ITV is racing's window to the world - so here's how we plan to get even better
Why on earth have you swapped a warm studio with Graeme Souness and Jamie Redknapp for the cold, wind and rain of Cheltenham with Luke Harvey and me?
That was the question posed to me by a bedraggled Sir Anthony McCoy on January 1, 2017.
On New Year's Day four years later I'll be back on the ITV podium at Cheltenham feeling joy – as long as it's not a monsoon – but also relief, after a summer in which I was quoted as saying "racing was sleepwalking into a crisis" with the sport's presence on terrestrial television looking under real threat. The differing goals and constant moving of goalposts meant our tenure looked like being short-lived.
Yet here we are just a few months later and all that uncertainty has turned into a strong bond. ITV is only a custodian of the television rights, but we also see ourselves as racing's partner. The challenges of Covid-19, the sport's PR after the Cheltenham Festival and the need to embrace owners and sponsors have made that partnership closer than ever. The dialogue has never been better. Racing can be bedevilled by factions but, when its family does come together, it can also be an irresistible force. Terrestrial television remains its biggest window to the world.
For all the uncertainty, horror and hardship this pandemic has forced upon racing, the sport has the potential to emerge in a better and stronger position. This year has been brutal for so many and of course racing still has major issues to solve, yet it has been able to show what an important industry it is for the nation's mental and financial health.
More eyes have been on horseracing than for a very long time, with a peak of 1.8 million for Royal Ascot, 2.3 million for the Derby and more than a million viewers for consecutive weekends last month.

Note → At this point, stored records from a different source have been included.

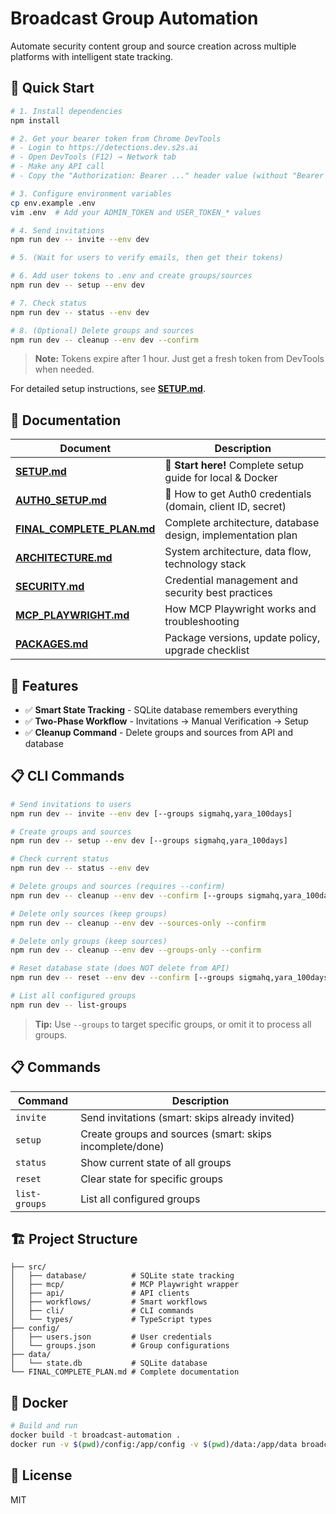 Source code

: # Broadcast Group Automation

Automate security content group and source creation across multiple platforms with intelligent state tracking.

## 🚀 Quick Start

```bash
# 1. Install dependencies
npm install

# 2. Get your bearer token from Chrome DevTools
# - Login to https://detections.dev.s2s.ai
# - Open DevTools (F12) → Network tab
# - Make any API call
# - Copy the "Authorization: Bearer ..." header value (without "Bearer ")

# 3. Configure environment variables
cp env.example .env
vim .env  # Add your ADMIN_TOKEN and USER_TOKEN_* values

# 4. Send invitations
npm run dev -- invite --env dev

# 5. (Wait for users to verify emails, then get their tokens)

# 6. Add user tokens to .env and create groups/sources
npm run dev -- setup --env dev

# 7. Check status
npm run dev -- status --env dev

# 8. (Optional) Delete groups and sources
npm run dev -- cleanup --env dev --confirm
```

> **Note:** Tokens expire after 1 hour. Just get a fresh token from DevTools when needed.

For detailed setup instructions, see **[SETUP.md](./SETUP.md)**.

## 📖 Documentation

| Document | Description |
|----------|-------------|
| **[SETUP.md](./SETUP.md)** | 🚀 **Start here!** Complete setup guide for local & Docker |
| **[AUTH0_SETUP.md](./AUTH0_SETUP.md)** | 🔐 How to get Auth0 credentials (domain, client ID, secret) |
| **[FINAL_COMPLETE_PLAN.md](./FINAL_COMPLETE_PLAN.md)** | Complete architecture, database design, implementation plan |
| **[ARCHITECTURE.md](./ARCHITECTURE.md)** | System architecture, data flow, technology stack |
| **[SECURITY.md](./SECURITY.md)** | Credential management and security best practices |
| **[MCP_PLAYWRIGHT.md](./MCP_PLAYWRIGHT.md)** | How MCP Playwright works and troubleshooting |
| **[PACKAGES.md](./PACKAGES.md)** | Package versions, update policy, upgrade checklist |

## 🎯 Features

- ✅ **Smart State Tracking** - SQLite database remembers everything
- ✅ **Two-Phase Workflow** - Invitations → Manual Verification → Setup
- ✅ **Cleanup Command** - Delete groups and sources from API and database

## 📋 CLI Commands

```bash
# Send invitations to users
npm run dev -- invite --env dev [--groups sigmahq,yara_100days]

# Create groups and sources
npm run dev -- setup --env dev [--groups sigmahq,yara_100days]

# Check current status
npm run dev -- status --env dev

# Delete groups and sources (requires --confirm)
npm run dev -- cleanup --env dev --confirm [--groups sigmahq,yara_100days]

# Delete only sources (keep groups)
npm run dev -- cleanup --env dev --sources-only --confirm

# Delete only groups (keep sources)
npm run dev -- cleanup --env dev --groups-only --confirm

# Reset database state (does NOT delete from API)
npm run dev -- reset --env dev --confirm [--groups sigmahq,yara_100days]

# List all configured groups
npm run dev -- list-groups
```

> **Tip:** Use `--groups` to target specific groups, or omit it to process all groups.

## 📋 Commands

| Command | Description |
|---------|-------------|
| `invite` | Send invitations (smart: skips already invited) |
| `setup` | Create groups and sources (smart: skips incomplete/done) |
| `status` | Show current state of all groups |
| `reset` | Clear state for specific groups |
| `list-groups` | List all configured groups |

## 🏗️ Project Structure

```
├── src/
│   ├── database/          # SQLite state tracking
│   ├── mcp/               # MCP Playwright wrapper
│   ├── api/               # API clients
│   ├── workflows/         # Smart workflows
│   ├── cli/               # CLI commands
│   └── types/             # TypeScript types
├── config/
│   ├── users.json         # User credentials
│   └── groups.json        # Group configurations
├── data/
│   └── state.db           # SQLite database
└── FINAL_COMPLETE_PLAN.md # Complete documentation
```

## 🐳 Docker

```bash
# Build and run
docker build -t broadcast-automation .
docker run -v $(pwd)/config:/app/config -v $(pwd)/data:/app/data broadcast-automation invite --env dev
```

## 📝 License

MIT
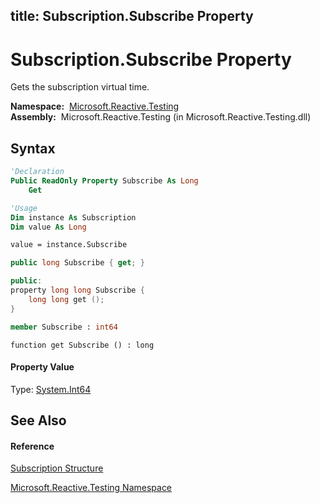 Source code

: title: Subscription.Subscribe Property
---
# Subscription.Subscribe Property

Gets the subscription virtual time.

**Namespace:**  [Microsoft.Reactive.Testing](Microsoft.Reactive.Testing\Microsoft.Reactive.Testing.md)  
**Assembly:**  Microsoft.Reactive.Testing (in Microsoft.Reactive.Testing.dll)

## Syntax

```vb
'Declaration
Public ReadOnly Property Subscribe As Long
    Get
```

```vb
'Usage
Dim instance As Subscription
Dim value As Long

value = instance.Subscribe
```

```csharp
public long Subscribe { get; }
```

```c++
public:
property long long Subscribe {
    long long get ();
}
```

```fsharp
member Subscribe : int64
```

```jscript
function get Subscribe () : long
```

#### Property Value

Type: [System.Int64](https://msdn.microsoft.com/en-us/library/6yy583ek)

## See Also

#### Reference

[Subscription Structure](Subscription\Subscription.md)

[Microsoft.Reactive.Testing Namespace](Microsoft.Reactive.Testing\Microsoft.Reactive.Testing.md)
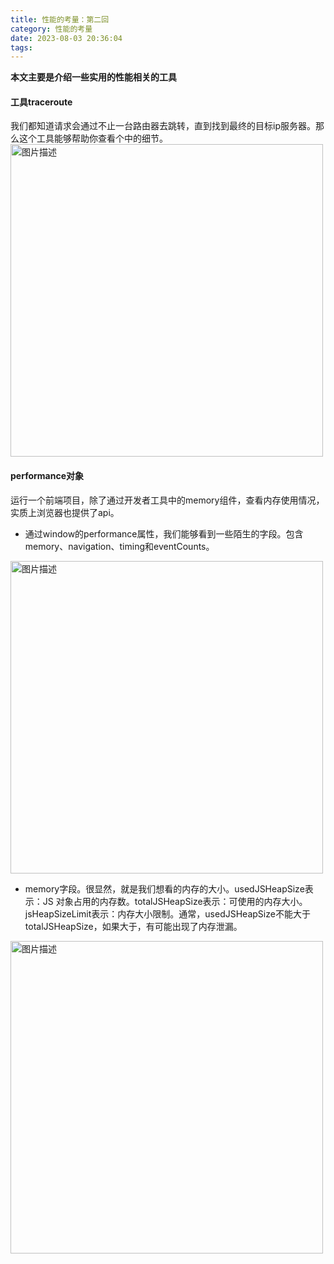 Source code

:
 ```yaml
---
title: 性能的考量：第二回
category: 性能的考量
date: 2023-08-03 20:36:04
tags:
---
```

**本文主要是介绍一些实用的性能相关的工具**

#### 工具traceroute
我们都知道请求会通过不止一台路由器去跳转，直到找到最终的目标ip服务器。那么这个工具能够帮助你查看个中的细节。
<img src="/img/tra.jpg" alt="图片描述" width="500">

#### performance对象
运行一个前端项目，除了通过开发者工具中的memory组件，查看内存使用情况，实质上浏览器也提供了api。
- 通过window的performance属性，我们能够看到一些陌生的字段。包含memory、navigation、timing和eventCounts。
<img src="/img/p.jpg" alt="图片描述" width="500">

- memory字段。很显然，就是我们想看的内存的大小。usedJSHeapSize表示：JS 对象占用的内存数。totalJSHeapSize表示：可使用的内存大小。jsHeapSizeLimit表示：内存大小限制。通常，usedJSHeapSize不能大于totalJSHeapSize，如果大于，有可能出现了内存泄漏。
<img src="/img/p2.webp" alt="图片描述" width="500">
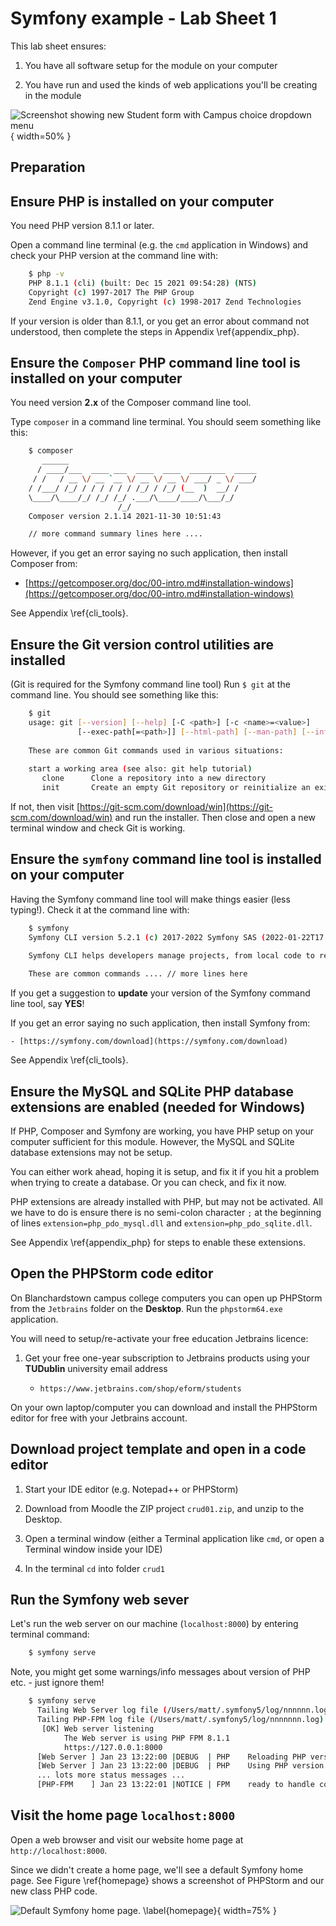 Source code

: 

# Symfony example - Lab Sheet 1

This lab sheet ensures:

1. You have all software setup for the module on your computer

1. You have run and used the kinds of web applications you'll be creating in the module

![Screenshot showing new Student form with Campus choice dropdown menu](./03_figures/app_crud/crud15_dropDownScreenshot.png){ width=50% }

## Preparation

## Ensure PHP is installed on your computer

You need PHP version 8.1.1 or later.

Open a command line terminal (e.g. the `cmd` application in Windows) and check your PHP version at the command line with:

```bash
    $ php -v
    PHP 8.1.1 (cli) (built: Dec 15 2021 09:54:28) (NTS)
    Copyright (c) 1997-2017 The PHP Group
    Zend Engine v3.1.0, Copyright (c) 1998-2017 Zend Technologies
```

If your version is older than 8.1.1, or you get an error about command not understood, then complete the steps in Appendix \ref{appendix_php}.


## Ensure the `Composer` PHP command line tool is installed on your computer

You need version **2.x** of the Composer command line tool.

Type `composer` in a command line terminal. You should seem something like this:
 
```bash
    $ composer
       ______
      / ____/___  ____ ___  ____  ____  ________  _____
     / /   / __ \/ __ `__ \/ __ \/ __ \/ ___/ _ \/ ___/
    / /___/ /_/ / / / / / / /_/ / /_/ (__  )  __/ /
    \____/\____/_/ /_/ /_/ .___/\____/____/\___/_/
                        /_/
    Composer version 2.1.14 2021-11-30 10:51:43

    // more command summary lines here ....
```

However, if you get an error saying no such application, then install Composer from:

- [https://getcomposer.org/doc/00-intro.md#installation-windows](https://getcomposer.org/doc/00-intro.md#installation-windows) 

See Appendix \ref{cli_tools}.

## Ensure the Git version control utilities are installed

(Git is required for the Symfony command line tool) Run `$ git` at the command line. You should see something like this:

```bash
    $ git
    usage: git [--version] [--help] [-C <path>] [-c <name>=<value>]
               [--exec-path[=<path>]] [--html-path] [--man-path] [--info-path]
    
    These are common Git commands used in various situations:
    
    start a working area (see also: git help tutorial)
       clone      Clone a repository into a new directory
       init       Create an empty Git repository or reinitialize an existing one

```

If not, then visit [https://git-scm.com/download/win](https://git-scm.com/download/win) and run the installer. Then close and open a new terminal window and check Git is working.

## Ensure the `symfony` command line tool is installed on your computer

Having the Symfony command line tool will make things easier (less typing!). Check it at the command line with:

```bash
    $ symfony
    Symfony CLI version 5.2.1 (c) 2017-2022 Symfony SAS (2022-01-22T17:14:23Z - stable)

    Symfony CLI helps developers manage projects, from local code to remote infrastructure
    
    These are common commands .... // more lines here 
```

If you get a suggestion to **update** your version of the Symfony command line tool, say **YES**!

If you get an error saying no such application, then install Symfony from:
              
    - [https://symfony.com/download](https://symfony.com/download) 
    
See Appendix \ref{cli_tools}.


## Ensure the MySQL and SQLite PHP database extensions are enabled (needed for Windows)

If PHP, Composer and Symfony are working, you have PHP setup on your computer sufficient for this module. However, the MySQL and SQLite database extensions may not be setup.

You can either work ahead, hoping it is setup, and fix it if you hit a problem when trying to create a database. Or you can check, and fix it now.

PHP extensions are already installed with PHP, but may not be activated. All we have to do is ensure there is no semi-colon character `;` at the beginning of lines `extension=php_pdo_mysql.dll` and `extension=php_pdo_sqlite.dll`. 

See Appendix \ref{appendix_php} for steps to enable these extensions.

## Open the PHPStorm code editor

On Blanchardstown campus college computers you can open up PHPStorm from the `Jetbrains` folder on the **Desktop**. Run the `phpstorm64.exe` application.

You will need to setup/re-activate your free education Jetbrains licence:

1. Get your free one-year subscription to Jetbrains products using your **TUDublin** university email address

    - `https://www.jetbrains.com/shop/eform/students`


On your own laptop/computer you can download and install the PHPStorm editor for free with your Jetbrains account.

## Download project template and open in a code editor

1. Start your IDE editor (e.g. Notepad++ or PHPStorm)

1. Download from Moodle the ZIP project `crud01.zip`, and unzip to the Desktop.

1. Open a terminal window (either a Terminal application like `cmd`, or open a Terminal window inside your IDE)
 
1. In the terminal `cd` into folder `crud1`


## Run the Symfony web sever

Let's run the web server on our machine (`localhost:8000`) by entering terminal command:

```bash
    $ symfony serve
```
Note, you might get some warnings/info messages about version of PHP etc. - just ignore them!

```bash
    $ symfony serve
      Tailing Web Server log file (/Users/matt/.symfony5/log/nnnnnn.log)
      Tailing PHP-FPM log file (/Users/matt/.symfony5/log/nnnnnnn.log)
       [OK] Web server listening                                                                                              
            The Web server is using PHP FPM 8.1.1                                                                             
            https://127.0.0.1:8000                                                                                            
      [Web Server ] Jan 23 13:22:00 |DEBUG  | PHP    Reloading PHP versions 
      [Web Server ] Jan 23 13:22:00 |DEBUG  | PHP    Using PHP version 8.1.1 (from default version in $PATH) 
      ... lots more status messages ...
      [PHP-FPM    ] Jan 23 13:22:01 |NOTICE | FPM    ready to handle connections 
```

## Visit the home page `localhost:8000`

Open a web browser and visit our website home page at `http://localhost:8000`.

Since we didn't create a home page, we'll see a default Symfony home page. See Figure \ref{homepage} shows a screenshot of PHPStorm and our new class PHP code.

![Default Symfony home page. \label{homepage}](./03_figures/appendices/crud04_homepage.png){ width=75% }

Now we must take advantage and welcome people to racecourses with open arms. We need to be more inclusive than ever before.
People of my age generally credit an elderly relative or the ITV7 for getting them into racing and I like to think that in 20 years people will say they first enjoyed racing during the lockdown for a global pandemic.
I will stand at Cheltenham on January 1 knowing big challenges on terrestrial television remain. I've presented numerous sports, including athletics, rugby union and football, but nothing has compared to the challenge of fronting horseracing. It's one I had definitely underestimated when I made that switch from Premier League football four years ago.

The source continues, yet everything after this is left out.